The daily and weekly thresholds at which agricultural workers receive overtime pay will phase-in according to the following schedule:
For the first year of the phase-in, agricultural workers at large businesses earn overtime pay for all hours worked over 9.5 hours in a day or over 55 hours in a workweek. Small employers have an additional three years before the changes to daily and weekly overtime pay take effect.
The Labor Commissioner’s Office has also posted answers to frequently asked questions regarding overtime for agricultural workers.
Agricultural workers are defined in Wage Order 14 and include employees who are engaged in the preparation and treatment of farmland as well as the care and harvesting of crops. Agricultural workers include employees engaged in sheepherding, irrigation and licensed crew members on commercial fishing vessels.
Workers who do not receive proper overtime and other pay can file a wage claim with the Labor Commissioner’s Office to begin the process to recover unpaid wages and penalties. Failure to pay proper overtime can result in a civil penalty of $50 per pay period for each underpaid employee.
The Department of Industrial Relations’ Division of Labor Standards Enforcement, or the California Labor Commissioner’s Office, combats wage theft and conducts on-site inspections to investigate and enforce compliance with minimum wage and other California labor laws. Its wide-ranging responsibilities include public works enforcement, retaliation complaint investigations, licensing and registration, as well as multilingual labor law education and outreach for workers and employers.

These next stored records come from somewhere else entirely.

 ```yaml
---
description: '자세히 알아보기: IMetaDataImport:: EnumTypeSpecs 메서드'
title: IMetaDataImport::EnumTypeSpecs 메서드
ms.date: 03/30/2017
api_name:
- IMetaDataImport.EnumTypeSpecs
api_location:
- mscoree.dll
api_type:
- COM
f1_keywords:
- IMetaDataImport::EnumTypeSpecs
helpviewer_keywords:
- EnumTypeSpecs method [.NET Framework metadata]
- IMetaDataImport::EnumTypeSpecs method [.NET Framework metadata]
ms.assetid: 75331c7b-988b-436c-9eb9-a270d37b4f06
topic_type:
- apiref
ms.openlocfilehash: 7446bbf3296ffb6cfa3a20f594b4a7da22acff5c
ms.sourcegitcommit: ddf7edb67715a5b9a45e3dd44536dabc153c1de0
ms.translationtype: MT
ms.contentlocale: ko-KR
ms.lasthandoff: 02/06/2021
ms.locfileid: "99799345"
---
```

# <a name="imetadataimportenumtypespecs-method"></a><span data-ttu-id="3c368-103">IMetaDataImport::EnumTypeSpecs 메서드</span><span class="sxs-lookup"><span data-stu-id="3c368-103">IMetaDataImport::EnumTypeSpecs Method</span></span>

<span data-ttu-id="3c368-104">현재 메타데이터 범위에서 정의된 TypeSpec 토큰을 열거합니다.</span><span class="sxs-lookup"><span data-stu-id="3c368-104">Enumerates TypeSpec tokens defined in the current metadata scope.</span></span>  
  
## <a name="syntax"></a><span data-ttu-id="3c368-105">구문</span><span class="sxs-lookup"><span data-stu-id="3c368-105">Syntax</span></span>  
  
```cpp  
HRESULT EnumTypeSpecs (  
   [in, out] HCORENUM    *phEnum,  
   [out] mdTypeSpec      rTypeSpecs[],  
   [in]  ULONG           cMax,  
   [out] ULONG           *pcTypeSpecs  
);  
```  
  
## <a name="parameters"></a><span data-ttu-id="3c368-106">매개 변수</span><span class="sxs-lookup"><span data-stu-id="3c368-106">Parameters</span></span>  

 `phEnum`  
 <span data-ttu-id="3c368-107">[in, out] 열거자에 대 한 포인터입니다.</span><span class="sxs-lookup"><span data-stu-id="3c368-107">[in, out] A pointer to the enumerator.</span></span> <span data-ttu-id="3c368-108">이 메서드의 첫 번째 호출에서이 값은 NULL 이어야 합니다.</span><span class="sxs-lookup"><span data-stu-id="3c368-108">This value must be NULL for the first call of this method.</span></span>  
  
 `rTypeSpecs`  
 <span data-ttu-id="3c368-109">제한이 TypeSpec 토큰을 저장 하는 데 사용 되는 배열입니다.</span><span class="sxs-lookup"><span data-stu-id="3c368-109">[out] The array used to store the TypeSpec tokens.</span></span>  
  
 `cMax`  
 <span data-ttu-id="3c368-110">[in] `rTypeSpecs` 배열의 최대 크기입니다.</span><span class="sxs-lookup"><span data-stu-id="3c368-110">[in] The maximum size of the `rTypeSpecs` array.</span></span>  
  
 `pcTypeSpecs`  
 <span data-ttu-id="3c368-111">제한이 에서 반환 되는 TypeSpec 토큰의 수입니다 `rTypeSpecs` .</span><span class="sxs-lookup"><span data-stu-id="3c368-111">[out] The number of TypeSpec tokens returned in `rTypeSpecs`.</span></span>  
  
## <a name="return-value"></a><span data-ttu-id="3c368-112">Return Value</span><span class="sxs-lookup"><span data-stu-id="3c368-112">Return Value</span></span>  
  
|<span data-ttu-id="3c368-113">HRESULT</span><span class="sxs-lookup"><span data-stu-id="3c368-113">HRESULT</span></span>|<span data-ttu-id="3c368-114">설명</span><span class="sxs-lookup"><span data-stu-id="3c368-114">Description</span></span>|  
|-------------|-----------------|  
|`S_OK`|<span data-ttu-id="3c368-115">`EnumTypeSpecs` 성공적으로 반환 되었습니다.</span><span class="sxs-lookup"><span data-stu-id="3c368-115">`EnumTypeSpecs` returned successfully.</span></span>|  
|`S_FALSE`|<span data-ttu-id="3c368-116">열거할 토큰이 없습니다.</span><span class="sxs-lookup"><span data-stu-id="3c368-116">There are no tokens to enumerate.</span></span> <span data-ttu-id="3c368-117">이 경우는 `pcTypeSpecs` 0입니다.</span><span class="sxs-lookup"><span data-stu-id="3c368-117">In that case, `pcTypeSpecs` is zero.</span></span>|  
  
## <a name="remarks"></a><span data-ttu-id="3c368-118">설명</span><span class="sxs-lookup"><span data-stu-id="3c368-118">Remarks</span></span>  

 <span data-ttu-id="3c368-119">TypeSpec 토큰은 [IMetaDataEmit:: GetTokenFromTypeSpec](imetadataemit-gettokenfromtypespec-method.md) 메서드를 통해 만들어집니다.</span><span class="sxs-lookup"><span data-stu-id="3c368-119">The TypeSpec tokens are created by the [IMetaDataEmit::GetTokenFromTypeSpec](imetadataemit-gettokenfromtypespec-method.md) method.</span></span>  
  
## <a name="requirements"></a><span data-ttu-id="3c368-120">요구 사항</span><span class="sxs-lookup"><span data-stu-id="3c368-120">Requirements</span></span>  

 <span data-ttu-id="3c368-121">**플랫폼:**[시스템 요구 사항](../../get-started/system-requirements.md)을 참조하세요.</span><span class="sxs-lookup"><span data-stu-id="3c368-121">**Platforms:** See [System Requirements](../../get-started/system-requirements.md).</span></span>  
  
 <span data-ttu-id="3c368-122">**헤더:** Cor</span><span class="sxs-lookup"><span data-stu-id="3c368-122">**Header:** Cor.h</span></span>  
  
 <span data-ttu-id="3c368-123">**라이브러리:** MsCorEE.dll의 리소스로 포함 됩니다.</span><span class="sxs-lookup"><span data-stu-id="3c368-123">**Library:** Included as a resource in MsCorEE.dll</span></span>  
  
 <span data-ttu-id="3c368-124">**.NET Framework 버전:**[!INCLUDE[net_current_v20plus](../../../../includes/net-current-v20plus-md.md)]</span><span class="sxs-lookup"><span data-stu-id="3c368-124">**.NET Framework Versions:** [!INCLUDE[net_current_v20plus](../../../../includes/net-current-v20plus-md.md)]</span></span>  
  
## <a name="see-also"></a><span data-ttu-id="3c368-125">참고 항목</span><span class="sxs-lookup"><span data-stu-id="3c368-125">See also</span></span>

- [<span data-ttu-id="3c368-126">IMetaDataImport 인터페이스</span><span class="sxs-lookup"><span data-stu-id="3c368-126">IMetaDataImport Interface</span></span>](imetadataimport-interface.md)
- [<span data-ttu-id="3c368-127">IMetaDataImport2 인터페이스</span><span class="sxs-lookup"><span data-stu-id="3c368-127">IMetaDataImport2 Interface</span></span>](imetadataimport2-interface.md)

In 2014, the Labor Commissioner’s Office under Julie A. Su’s leadership launched the Wage Theft is a Crime multilingual public awareness campaign. The campaign defines wage theft and informs workers of their rights and the resources available to them to recover unpaid wages or report other labor law violations.
Employees with work-related questions or complaints may contact DIR’s Call Center in English or Spanish at 844-LABOR-DIR (844-522-6734).

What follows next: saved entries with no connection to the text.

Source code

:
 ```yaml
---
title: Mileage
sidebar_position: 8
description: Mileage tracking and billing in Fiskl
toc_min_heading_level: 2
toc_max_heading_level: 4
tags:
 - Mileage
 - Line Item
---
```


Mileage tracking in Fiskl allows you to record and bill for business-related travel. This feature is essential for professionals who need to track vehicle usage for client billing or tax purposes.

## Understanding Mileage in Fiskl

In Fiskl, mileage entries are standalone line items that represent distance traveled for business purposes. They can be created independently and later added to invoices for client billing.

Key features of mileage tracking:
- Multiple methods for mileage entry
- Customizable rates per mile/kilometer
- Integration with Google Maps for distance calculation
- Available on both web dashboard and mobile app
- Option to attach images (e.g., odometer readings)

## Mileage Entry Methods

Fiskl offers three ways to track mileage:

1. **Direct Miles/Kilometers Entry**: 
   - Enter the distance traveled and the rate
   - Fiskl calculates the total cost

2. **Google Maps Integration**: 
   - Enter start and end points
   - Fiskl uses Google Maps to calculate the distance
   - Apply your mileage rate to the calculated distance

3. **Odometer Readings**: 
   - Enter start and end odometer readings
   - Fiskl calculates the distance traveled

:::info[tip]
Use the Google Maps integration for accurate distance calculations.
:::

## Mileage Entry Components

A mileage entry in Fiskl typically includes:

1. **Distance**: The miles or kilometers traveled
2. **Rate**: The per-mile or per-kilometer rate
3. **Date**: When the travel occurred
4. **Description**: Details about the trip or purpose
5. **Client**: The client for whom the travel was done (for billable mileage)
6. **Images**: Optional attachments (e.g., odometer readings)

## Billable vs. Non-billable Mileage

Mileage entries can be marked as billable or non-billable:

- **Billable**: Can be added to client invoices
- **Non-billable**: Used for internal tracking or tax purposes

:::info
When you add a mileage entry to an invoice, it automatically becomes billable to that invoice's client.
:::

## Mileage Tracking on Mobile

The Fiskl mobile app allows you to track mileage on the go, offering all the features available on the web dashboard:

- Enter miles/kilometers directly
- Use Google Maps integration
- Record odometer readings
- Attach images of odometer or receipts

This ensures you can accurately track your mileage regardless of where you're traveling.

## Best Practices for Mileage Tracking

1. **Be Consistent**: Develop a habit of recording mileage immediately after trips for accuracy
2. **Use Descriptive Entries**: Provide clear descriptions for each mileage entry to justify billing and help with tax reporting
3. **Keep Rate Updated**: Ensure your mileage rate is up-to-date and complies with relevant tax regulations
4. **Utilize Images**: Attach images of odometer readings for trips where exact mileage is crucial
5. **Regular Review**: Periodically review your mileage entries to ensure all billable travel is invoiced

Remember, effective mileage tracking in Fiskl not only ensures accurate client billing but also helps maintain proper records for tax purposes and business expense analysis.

Members of the press may contact Erika Monterroza or Frank Polizzi at (510) 286-1161, and are encouraged to subscribe to get email alerts on DIR’s press releases or other departmental updates.

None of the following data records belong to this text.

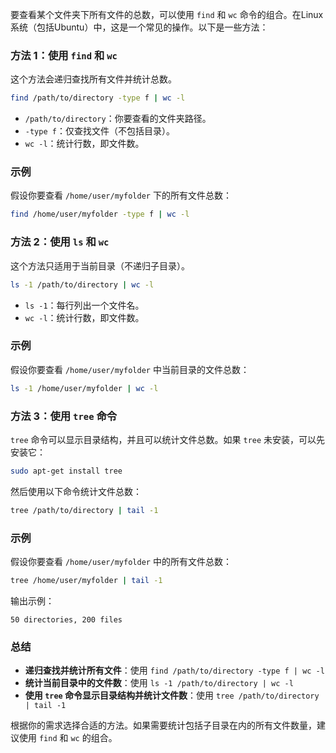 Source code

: 要查看某个文件夹下所有文件的总数，可以使用 `find` 和 `wc` 命令的组合。在Linux系统（包括Ubuntu）中，这是一个常见的操作。以下是一些方法：

### 方法 1：使用 `find` 和 `wc`

这个方法会递归查找所有文件并统计总数。

```bash
find /path/to/directory -type f | wc -l
```

- `/path/to/directory`：你要查看的文件夹路径。
- `-type f`：仅查找文件（不包括目录）。
- `wc -l`：统计行数，即文件数。

### 示例

假设你要查看 `/home/user/myfolder` 下的所有文件总数：

```bash
find /home/user/myfolder -type f | wc -l
```

### 方法 2：使用 `ls` 和 `wc`

这个方法只适用于当前目录（不递归子目录）。

```bash
ls -1 /path/to/directory | wc -l
```

- `ls -1`：每行列出一个文件名。
- `wc -l`：统计行数，即文件数。

### 示例

假设你要查看 `/home/user/myfolder` 中当前目录的文件总数：

```bash
ls -1 /home/user/myfolder | wc -l
```

### 方法 3：使用 `tree` 命令

`tree` 命令可以显示目录结构，并且可以统计文件总数。如果 `tree` 未安装，可以先安装它：

```bash
sudo apt-get install tree
```

然后使用以下命令统计文件总数：

```bash
tree /path/to/directory | tail -1
```

### 示例

假设你要查看 `/home/user/myfolder` 中的所有文件总数：

```bash
tree /home/user/myfolder | tail -1
```

输出示例：

```
50 directories, 200 files
```

### 总结

- **递归查找并统计所有文件**：使用 `find /path/to/directory -type f | wc -l`
- **统计当前目录中的文件数**：使用 `ls -1 /path/to/directory | wc -l`
- **使用 `tree` 命令显示目录结构并统计文件数**：使用 `tree /path/to/directory | tail -1`

根据你的需求选择合适的方法。如果需要统计包括子目录在内的所有文件数量，建议使用 `find` 和 `wc` 的组合。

The California Department of Industrial Relations, established in 1927, protects and improves the health, safety, and economic well-being of over 18 million wage earners, and helps their employers comply with state labor laws. DIR is housed within the Labor & Workforce Development Agency. For general inquiries, contact DIR’s Call Center at 844-LABOR-DIR (844-522-6734) for help in locating the appropriate division or program in our department.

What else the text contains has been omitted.